§ **WHAT THE EXERCISE ASKS**
Would you restate every entry that follows, word for word, and leave out the pictures?

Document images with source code

• • •

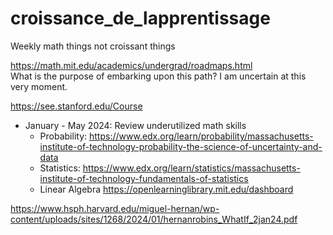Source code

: # croissance_de_lapprentissage
Weekly math things not croissant things  

https://math.mit.edu/academics/undergrad/roadmaps.html  
What is the purpose of embarking upon this path? I am uncertain at this very moment.

https://see.stanford.edu/Course

* January - May 2024: Review underutilized math skills 
  * Probability: https://www.edx.org/learn/probability/massachusetts-institute-of-technology-probability-the-science-of-uncertainty-and-data
  * Statistics: https://www.edx.org/learn/statistics/massachusetts-institute-of-technology-fundamentals-of-statistics
  * Linear Algebra https://openlearninglibrary.mit.edu/dashboard 
 

https://www.hsph.harvard.edu/miguel-hernan/wp-content/uploads/sites/1268/2024/01/hernanrobins_WhatIf_2jan24.pdf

• • •

§ **WRITTEN REPLY**
Source code

: # croissance_de_lapprentissage
Weekly math things not croissant things  

https://math.mit.edu/academics/undergrad/roadmaps.html  
What is the purpose of embarking upon this path? I am uncertain at this very moment.

https://see.stanford.edu/Course

* January - May 2024: Review underutilized math skills 
  * Probability: https://www.edx.org/learn/probability/massachusetts-institute-of-technology-probability-the-science-of-uncertainty-and-data
  * Statistics: https://www.edx.org/learn/statistics/massachusetts-institute-of-technology-fundamentals-of-statistics
  * Linear Algebra https://openlearninglibrary.mit.edu/dashboard 
 

https://www.hsph.harvard.edu/miguel-hernan/wp-content/uploads/sites/1268/2024/01/hernanrobins_WhatIf_2jan24.pdf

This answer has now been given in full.